• Exercise directions: Take every line containing "printfn" from the material and copy it.

• The input:
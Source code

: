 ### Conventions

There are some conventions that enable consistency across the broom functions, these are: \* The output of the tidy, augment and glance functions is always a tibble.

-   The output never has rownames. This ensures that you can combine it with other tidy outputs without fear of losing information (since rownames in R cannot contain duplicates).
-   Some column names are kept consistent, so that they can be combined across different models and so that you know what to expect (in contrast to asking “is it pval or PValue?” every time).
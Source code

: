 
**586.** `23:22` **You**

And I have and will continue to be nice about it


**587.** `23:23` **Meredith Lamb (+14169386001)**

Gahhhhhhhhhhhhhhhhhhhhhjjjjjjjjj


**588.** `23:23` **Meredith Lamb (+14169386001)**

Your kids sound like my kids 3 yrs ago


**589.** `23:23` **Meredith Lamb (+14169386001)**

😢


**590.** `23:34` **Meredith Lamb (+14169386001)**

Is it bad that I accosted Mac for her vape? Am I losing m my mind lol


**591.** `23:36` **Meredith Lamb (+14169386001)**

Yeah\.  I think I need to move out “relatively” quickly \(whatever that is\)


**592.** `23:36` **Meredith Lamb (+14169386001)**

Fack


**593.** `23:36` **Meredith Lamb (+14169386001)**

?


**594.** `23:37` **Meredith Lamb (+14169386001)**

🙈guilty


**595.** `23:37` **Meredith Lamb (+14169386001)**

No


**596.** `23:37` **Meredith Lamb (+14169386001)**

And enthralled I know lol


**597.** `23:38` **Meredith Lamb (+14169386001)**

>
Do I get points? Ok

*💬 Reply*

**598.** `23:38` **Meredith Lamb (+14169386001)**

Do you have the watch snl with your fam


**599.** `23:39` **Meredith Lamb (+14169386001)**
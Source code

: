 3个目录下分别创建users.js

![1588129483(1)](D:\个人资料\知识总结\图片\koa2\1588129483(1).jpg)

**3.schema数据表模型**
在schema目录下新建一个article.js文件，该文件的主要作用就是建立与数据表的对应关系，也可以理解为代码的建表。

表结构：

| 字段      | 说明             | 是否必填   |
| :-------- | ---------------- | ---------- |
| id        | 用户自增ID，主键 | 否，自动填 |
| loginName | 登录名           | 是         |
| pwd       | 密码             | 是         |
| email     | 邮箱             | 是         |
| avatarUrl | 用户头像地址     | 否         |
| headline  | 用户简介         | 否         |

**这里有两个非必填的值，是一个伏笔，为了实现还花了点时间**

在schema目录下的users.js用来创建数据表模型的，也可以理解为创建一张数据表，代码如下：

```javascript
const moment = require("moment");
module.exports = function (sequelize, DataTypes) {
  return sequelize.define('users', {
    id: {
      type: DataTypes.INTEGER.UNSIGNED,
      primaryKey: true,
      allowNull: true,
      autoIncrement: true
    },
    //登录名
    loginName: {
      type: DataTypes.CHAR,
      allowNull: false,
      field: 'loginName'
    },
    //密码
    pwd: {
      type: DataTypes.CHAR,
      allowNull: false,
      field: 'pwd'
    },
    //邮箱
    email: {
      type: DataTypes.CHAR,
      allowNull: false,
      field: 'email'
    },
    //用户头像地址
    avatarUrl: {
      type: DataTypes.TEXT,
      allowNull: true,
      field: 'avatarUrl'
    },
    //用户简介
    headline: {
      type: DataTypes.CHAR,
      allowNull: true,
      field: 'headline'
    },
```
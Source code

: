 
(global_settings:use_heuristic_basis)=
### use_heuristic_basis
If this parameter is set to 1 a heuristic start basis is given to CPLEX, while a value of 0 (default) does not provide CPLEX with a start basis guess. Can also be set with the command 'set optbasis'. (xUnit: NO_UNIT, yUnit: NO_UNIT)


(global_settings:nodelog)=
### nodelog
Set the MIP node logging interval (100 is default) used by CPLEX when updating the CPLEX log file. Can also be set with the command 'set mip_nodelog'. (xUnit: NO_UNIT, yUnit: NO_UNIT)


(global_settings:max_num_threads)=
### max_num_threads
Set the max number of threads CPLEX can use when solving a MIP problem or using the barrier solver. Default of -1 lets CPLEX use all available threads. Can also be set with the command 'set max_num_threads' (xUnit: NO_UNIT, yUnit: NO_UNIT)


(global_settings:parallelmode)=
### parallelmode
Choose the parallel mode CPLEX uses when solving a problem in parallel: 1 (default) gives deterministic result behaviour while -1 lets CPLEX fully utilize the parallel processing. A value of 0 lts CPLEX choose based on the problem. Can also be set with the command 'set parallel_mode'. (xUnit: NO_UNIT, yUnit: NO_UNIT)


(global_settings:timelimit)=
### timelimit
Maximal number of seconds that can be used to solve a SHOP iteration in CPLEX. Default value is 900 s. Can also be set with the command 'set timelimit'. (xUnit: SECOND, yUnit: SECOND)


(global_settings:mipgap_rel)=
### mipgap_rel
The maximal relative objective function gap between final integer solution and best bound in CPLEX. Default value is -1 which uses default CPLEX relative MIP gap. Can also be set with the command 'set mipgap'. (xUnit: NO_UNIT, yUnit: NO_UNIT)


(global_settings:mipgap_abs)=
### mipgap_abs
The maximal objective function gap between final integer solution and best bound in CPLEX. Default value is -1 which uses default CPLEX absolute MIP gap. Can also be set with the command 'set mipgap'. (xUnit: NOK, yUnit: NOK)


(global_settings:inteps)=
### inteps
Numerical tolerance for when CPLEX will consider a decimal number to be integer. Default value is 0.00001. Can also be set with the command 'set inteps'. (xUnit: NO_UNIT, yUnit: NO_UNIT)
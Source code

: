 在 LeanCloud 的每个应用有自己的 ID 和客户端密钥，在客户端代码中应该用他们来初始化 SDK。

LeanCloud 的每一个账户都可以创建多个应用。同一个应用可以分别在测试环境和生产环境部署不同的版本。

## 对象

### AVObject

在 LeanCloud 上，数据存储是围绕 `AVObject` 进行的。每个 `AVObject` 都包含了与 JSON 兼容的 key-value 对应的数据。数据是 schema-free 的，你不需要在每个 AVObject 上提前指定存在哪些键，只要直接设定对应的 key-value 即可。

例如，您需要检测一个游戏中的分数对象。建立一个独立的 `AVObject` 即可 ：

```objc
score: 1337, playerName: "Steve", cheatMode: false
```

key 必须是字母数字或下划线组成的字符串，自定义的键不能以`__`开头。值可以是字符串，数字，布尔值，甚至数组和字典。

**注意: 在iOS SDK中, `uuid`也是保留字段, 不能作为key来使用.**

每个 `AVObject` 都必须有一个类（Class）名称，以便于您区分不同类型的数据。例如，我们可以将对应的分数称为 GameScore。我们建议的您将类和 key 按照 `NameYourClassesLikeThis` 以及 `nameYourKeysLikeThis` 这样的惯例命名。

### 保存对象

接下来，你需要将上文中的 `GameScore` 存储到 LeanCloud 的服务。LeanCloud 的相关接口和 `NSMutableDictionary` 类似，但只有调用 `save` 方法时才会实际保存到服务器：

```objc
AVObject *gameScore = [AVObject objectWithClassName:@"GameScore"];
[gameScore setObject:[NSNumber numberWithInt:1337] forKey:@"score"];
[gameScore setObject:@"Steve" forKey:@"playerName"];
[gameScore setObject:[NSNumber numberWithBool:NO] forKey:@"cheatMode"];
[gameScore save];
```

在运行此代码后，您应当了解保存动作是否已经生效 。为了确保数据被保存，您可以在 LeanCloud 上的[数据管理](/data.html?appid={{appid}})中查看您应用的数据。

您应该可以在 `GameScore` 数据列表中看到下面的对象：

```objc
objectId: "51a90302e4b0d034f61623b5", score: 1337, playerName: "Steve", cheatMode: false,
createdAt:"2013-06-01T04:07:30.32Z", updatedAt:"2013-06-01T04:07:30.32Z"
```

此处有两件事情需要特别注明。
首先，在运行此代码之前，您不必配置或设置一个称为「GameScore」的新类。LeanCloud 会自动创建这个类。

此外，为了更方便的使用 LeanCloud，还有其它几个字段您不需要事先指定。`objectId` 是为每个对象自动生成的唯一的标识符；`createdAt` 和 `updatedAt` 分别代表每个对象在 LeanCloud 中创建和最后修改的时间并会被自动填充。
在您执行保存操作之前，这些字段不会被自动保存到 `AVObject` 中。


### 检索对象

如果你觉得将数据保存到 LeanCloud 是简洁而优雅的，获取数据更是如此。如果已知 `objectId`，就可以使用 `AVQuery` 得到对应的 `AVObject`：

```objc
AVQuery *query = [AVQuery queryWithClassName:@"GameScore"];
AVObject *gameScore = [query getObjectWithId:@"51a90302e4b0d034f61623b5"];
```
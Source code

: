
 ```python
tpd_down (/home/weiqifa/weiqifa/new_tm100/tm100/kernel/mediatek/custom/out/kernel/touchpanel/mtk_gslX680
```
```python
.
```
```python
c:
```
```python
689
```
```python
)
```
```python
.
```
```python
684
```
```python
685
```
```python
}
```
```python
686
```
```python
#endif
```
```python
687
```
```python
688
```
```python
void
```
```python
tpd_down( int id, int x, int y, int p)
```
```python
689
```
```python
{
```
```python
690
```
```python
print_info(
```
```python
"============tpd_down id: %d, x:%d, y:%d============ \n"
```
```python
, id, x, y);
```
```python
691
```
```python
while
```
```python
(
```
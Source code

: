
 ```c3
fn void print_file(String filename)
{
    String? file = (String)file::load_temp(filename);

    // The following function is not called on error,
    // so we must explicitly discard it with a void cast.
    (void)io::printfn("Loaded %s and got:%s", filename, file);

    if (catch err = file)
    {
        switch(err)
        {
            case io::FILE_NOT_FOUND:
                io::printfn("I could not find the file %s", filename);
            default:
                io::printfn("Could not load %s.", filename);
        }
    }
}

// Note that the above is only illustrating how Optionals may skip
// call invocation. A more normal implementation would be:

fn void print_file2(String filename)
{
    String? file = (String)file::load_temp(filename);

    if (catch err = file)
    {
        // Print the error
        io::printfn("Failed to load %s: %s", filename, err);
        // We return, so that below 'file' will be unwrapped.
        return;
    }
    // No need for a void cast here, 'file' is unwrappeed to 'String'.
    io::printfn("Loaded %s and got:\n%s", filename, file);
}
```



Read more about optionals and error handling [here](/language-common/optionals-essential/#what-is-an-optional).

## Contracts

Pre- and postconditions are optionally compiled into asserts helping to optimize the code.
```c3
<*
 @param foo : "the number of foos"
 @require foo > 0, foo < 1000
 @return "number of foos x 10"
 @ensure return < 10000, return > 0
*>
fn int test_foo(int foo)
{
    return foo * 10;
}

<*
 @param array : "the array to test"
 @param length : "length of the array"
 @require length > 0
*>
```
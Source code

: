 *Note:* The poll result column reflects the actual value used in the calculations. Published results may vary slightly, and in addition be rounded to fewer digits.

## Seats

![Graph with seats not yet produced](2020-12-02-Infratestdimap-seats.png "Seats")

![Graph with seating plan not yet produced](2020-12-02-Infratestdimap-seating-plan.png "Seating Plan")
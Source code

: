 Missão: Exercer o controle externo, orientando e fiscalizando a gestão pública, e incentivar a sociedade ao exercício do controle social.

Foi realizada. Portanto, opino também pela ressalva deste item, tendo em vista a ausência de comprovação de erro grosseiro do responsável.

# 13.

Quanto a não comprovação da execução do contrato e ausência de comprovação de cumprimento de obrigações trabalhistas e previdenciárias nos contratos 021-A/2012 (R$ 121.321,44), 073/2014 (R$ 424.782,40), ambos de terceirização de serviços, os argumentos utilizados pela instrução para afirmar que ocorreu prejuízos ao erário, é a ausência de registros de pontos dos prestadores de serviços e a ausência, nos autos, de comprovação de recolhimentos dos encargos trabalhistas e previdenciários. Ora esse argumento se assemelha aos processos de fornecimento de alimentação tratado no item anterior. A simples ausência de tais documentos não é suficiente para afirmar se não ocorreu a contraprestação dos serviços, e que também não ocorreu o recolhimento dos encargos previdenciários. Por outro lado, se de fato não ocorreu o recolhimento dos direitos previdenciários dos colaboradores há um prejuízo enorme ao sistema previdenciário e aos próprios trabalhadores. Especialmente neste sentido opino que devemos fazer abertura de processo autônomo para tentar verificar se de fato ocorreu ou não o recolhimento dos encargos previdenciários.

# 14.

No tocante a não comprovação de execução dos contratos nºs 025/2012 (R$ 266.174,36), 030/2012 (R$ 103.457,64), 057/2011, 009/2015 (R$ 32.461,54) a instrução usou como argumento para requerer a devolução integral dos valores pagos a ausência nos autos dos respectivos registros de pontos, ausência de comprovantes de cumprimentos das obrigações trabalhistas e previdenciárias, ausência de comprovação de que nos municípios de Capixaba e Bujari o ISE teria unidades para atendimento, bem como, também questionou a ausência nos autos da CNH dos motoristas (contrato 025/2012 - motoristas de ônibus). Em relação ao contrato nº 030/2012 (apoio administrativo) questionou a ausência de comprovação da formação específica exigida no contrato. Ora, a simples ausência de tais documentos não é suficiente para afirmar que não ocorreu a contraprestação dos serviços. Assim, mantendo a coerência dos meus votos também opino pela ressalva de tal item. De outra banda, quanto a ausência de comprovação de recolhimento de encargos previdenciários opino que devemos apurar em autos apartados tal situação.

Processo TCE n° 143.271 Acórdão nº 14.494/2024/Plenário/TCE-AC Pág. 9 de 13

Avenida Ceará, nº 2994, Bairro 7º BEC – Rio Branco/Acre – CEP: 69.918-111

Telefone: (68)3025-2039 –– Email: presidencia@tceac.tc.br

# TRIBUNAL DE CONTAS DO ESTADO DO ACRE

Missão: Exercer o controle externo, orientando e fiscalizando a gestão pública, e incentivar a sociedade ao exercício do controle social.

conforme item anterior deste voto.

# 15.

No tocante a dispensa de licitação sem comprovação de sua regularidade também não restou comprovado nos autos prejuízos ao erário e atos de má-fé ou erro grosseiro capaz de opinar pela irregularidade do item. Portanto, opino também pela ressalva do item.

• Problem solution:
    (void)io::printfn("Loaded %s and got:%s", filename, file);
                io::printfn("I could not find the file %s", filename);
                io::printfn("Could not load %s.", filename);
        io::printfn("Failed to load %s: %s", filename, err);
    io::printfn("Loaded %s and got:\n%s", filename, file);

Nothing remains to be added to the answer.